Records supplied:
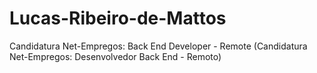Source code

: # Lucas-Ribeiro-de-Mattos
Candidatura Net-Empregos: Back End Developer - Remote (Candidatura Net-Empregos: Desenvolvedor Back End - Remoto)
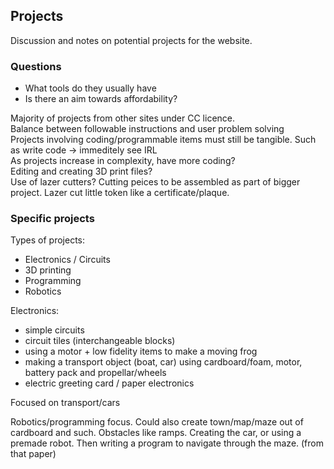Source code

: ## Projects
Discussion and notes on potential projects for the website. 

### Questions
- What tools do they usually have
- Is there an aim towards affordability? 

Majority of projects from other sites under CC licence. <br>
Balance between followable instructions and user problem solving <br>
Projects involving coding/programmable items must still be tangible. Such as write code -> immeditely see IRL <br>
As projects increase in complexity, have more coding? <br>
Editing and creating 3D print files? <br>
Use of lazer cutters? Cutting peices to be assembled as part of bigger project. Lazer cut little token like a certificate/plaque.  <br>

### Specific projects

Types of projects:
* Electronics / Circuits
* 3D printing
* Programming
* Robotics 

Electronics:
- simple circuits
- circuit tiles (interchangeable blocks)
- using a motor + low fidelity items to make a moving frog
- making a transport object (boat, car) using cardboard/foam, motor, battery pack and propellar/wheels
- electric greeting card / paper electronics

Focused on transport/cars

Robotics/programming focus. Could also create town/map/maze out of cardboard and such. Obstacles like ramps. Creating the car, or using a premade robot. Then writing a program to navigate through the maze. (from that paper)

Goal of the exercise: Take the stretch of lines above from the one containing "Electronics / Circuits" through the one containing "- using a motor" and repeat it exactly, adding no other line.

Final answer:
* Electronics / Circuits
* 3D printing
* Programming
* Robotics 

Electronics:
- simple circuits
- circuit tiles (interchangeable blocks)
- using a motor + low fidelity items to make a moving frog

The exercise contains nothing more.